The Original Haskell Code
There are two issues with the Haskell version:
You're using string IO, which builds linked lists of characters
You're using a non-quicksort that looks like quicksort.
This program takes 18.7 seconds to run on my Intel Core2 2.5 GHz laptop. (GHC 7.4 using -O2)
Daniel's ByteString Version
This is much improved, but notice it still uses the inefficient built-in merge sort.
His version takes 8.1 seconds (and doesn't handle negative numbers, but that's more of a non-issue for this exploration).
Note
From here on this answer uses the following packages: Vector, attoparsec, text and vector-algorithms. Also notice that kindall's version using timsort takes 2.8 seconds on my machine (edit: and 2 seconds using pypy).
A Text Version
I ripped off Daniel's version, translated it to Text (so it handles various encodings) and added better sorting using a mutable Vector in an ST monad:
import Data.Attoparsec.Text.Lazy
import qualified Data.Text.Lazy as T
import qualified Data.Text.Lazy.IO as TIO
import qualified Data.Vector.Unboxed as V
import qualified Data.Vector.Algorithms.Intro as I
import Control.Applicative
import Control.Monad.ST
import System.Environment (getArgs)
parser = many (decimal <* char '\n')
main = do
numbers <- TIO.readFile =<< fmap head getArgs
case parse parser numbers of
Done t r | T.null t -> writeFile "sorted" . unlines
. map show . vsort $ r
x -> error $ Prelude.take 40 (show x)
vsort :: [Int] -> [Int]
vsort l = runST $ do
let v = V.fromList l
m <- V.unsafeThaw v
I.sort m
v' <- V.unsafeFreeze m
return (V.toList v')
This runs in 4 seconds (and also doesn't handle negatives)
Return to the Bytestring
So now we know we can make a more general program that's faster, what about making the ASCii -only version fast?
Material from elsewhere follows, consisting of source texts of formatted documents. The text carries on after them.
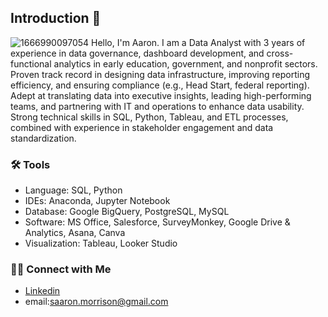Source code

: ## Introduction 👋

![1666990097054](https://github.com/user-attachments/assets/49699984-ecf3-409c-a925-d815cb7a9d4d)
Hello, I'm Aaron. I am a Data Analyst with 3 years of experience in data governance, dashboard development, and cross-functional analytics in early education, government, and nonprofit sectors. Proven track record in designing data infrastructure, improving reporting efficiency, and ensuring compliance (e.g., Head Start, federal reporting). Adept at translating data into executive insights, leading high-performing teams, and partnering with IT and operations to enhance data usability. Strong technical skills in SQL, Python, Tableau, and ETL processes, combined with experience in stakeholder engagement and data standardization.

### 🛠️ Tools
- Language: SQL, Python
- IDEs: Anaconda, Jupyter Notebook
- Database: Google BigQuery, PostgreSQL, MySQL
- Software: MS Office, Salesforce, SurveyMonkey, Google Drive & Analytics, Asana, Canva
- Visualization: Tableau, Looker Studio

### 👋🏻 Connect with Me
- [Linkedin](https://www.linkedin.com/in/saaronmorrison/)
- email:saaron.morrison@gmail.com
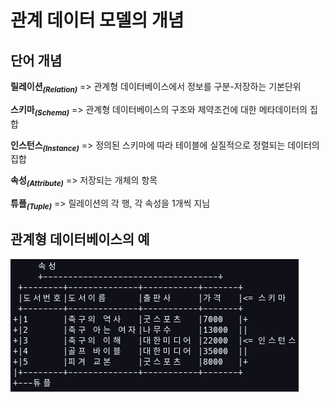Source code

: # 관계 데이터 모델의 개념

## 단어 개념

**릴레이션<sub>_(Relation)_</sub>**     =>  관계형 데이터베이스에서 정보를 구분-저장하는 기본단위

**스키마<sub>_(Schema)_</sub>**         =>  관계형 데이터베이스의 구조와 제약조건에 대한 메타데이터의 집합

**인스턴스<sub>_(Instance)_</sub>**     =>  정의된 스키마에 따라 테이블에 실질적으로 정렬되는 데이터의 집합

**속성<sub>_(Attribute)_</sub>**        =>  저장되는 개체의 항목

**튜플<sub>_(Tuple)_</sub>**            =>  릴레이션의 각 행, 각 속성을 1개씩 지님

## 관계형 데이터베이스의 예

![데이터베이스의 예시를 보여주는 표](/SQL_picture/TABLE.png)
No problem!
import qualified Data.ByteString.Lazy.Char8 as BS
import Data.Attoparsec.ByteString.Lazy (parse, Result(..))
import Data.Attoparsec.ByteString.Char8 (decimal, char)
import Control.Applicative ((<*), many)
import qualified Data.Vector.Unboxed as V
import qualified Data.Vector.Algorithms.Intro as I
import Control.Monad.ST
parser = many (decimal <* char '\n')
main = do
numbers <- BS.readFile "rands"
case parse parser numbers of
Done t r | BS.null t -> writeFile "sorted" . unlines
. map show . vsort $ r
vsort :: [Int] -> [Int]
vsort l = runST $ do
let v = V.fromList l
m <- V.unsafeThaw v
I.sort m
v' <- V.unsafeFreeze m
return (V.toList v')
This runs in 2.3 seconds.
Producing a Test File
Just in case anyone's curious, my test file was produced by:
import Control.Monad.CryptoRandom
import Crypto.Random
main = do
g <- newGenIO :: IO SystemRandom
let rs = Prelude.take (2^20) (map abs (crandoms g) :: [Int])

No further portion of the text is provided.